- PROBLEM TO WORK ON: Filter the entries for the word "predictors". Copy each line in which it occurs.

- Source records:
_ _ _ _ _

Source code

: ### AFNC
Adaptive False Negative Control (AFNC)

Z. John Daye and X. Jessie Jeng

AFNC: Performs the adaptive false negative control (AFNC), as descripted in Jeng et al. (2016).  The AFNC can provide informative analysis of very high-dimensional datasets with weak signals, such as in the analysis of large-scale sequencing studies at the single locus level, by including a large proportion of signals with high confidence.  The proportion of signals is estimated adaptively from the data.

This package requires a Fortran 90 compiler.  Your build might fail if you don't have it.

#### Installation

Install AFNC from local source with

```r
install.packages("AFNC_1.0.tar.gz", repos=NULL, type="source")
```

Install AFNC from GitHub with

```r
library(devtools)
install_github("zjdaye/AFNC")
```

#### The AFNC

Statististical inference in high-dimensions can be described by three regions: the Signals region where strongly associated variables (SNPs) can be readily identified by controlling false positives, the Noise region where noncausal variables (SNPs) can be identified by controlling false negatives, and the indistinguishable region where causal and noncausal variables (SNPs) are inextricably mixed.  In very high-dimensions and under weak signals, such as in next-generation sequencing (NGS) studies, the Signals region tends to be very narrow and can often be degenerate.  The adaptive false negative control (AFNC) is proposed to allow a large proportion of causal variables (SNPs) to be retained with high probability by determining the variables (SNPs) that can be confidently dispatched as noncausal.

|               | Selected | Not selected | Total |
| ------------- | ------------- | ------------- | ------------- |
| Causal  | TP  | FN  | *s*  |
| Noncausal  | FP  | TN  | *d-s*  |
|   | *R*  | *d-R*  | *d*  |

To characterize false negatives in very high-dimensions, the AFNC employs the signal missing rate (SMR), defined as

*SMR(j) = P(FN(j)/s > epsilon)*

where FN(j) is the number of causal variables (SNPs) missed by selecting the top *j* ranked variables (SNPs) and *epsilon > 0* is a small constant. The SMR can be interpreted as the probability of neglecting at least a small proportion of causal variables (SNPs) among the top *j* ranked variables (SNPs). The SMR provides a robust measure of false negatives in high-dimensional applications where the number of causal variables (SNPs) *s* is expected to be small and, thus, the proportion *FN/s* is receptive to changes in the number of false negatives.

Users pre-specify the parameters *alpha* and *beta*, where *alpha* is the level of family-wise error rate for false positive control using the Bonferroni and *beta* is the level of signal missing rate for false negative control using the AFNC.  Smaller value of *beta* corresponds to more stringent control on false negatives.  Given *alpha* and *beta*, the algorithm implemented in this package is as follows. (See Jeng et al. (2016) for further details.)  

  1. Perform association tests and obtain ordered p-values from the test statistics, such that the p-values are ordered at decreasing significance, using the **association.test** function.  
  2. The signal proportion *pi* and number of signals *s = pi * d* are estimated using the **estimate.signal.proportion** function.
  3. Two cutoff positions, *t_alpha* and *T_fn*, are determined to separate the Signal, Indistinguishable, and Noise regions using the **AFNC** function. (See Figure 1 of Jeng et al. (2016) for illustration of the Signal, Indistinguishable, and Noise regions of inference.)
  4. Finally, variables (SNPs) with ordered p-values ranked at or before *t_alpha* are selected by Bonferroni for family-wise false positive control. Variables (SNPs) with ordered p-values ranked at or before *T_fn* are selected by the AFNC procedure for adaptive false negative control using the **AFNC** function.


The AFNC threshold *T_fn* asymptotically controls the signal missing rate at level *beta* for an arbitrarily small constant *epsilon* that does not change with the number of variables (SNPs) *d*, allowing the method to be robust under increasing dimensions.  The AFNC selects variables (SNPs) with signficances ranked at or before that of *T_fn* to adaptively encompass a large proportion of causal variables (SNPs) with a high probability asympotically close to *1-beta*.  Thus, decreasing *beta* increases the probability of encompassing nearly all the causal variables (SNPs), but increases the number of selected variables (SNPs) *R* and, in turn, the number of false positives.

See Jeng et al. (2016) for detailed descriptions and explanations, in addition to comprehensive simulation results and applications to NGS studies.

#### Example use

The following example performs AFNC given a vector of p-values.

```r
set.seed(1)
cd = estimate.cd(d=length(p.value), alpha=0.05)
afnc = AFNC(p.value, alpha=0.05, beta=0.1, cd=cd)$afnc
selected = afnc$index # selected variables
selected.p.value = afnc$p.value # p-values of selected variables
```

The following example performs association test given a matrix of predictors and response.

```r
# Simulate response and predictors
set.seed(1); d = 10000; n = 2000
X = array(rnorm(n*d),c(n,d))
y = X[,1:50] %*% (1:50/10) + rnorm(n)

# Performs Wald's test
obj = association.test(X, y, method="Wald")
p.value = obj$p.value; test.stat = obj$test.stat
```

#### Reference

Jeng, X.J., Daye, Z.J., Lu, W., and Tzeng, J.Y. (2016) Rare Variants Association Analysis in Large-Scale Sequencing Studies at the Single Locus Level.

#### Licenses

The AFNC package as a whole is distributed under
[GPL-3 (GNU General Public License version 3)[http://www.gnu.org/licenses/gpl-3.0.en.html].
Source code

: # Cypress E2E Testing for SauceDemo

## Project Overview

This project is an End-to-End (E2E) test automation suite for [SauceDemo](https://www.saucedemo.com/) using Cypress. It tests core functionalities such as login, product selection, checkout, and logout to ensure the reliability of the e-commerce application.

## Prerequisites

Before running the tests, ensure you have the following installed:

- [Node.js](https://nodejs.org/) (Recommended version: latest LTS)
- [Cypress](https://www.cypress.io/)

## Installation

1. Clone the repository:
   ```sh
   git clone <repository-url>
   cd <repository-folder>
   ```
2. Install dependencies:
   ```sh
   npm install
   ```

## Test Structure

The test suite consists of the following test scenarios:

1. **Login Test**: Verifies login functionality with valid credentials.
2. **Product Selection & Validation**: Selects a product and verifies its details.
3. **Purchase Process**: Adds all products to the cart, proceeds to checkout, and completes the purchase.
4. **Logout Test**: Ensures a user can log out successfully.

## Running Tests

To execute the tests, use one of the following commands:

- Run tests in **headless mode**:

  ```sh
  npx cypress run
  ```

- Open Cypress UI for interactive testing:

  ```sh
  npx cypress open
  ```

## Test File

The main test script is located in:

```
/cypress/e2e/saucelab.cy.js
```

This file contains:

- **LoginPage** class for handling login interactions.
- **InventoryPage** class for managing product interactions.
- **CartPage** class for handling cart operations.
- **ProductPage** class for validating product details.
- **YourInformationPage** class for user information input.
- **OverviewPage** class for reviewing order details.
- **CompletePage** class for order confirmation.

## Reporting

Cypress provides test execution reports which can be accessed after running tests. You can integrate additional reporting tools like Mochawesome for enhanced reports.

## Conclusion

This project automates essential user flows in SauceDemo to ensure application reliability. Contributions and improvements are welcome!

_ _ _ _ _

- ANSWER TO THIS EXERCISE:
The following example performs association test given a matrix of predictors and response.
# Simulate response and predictors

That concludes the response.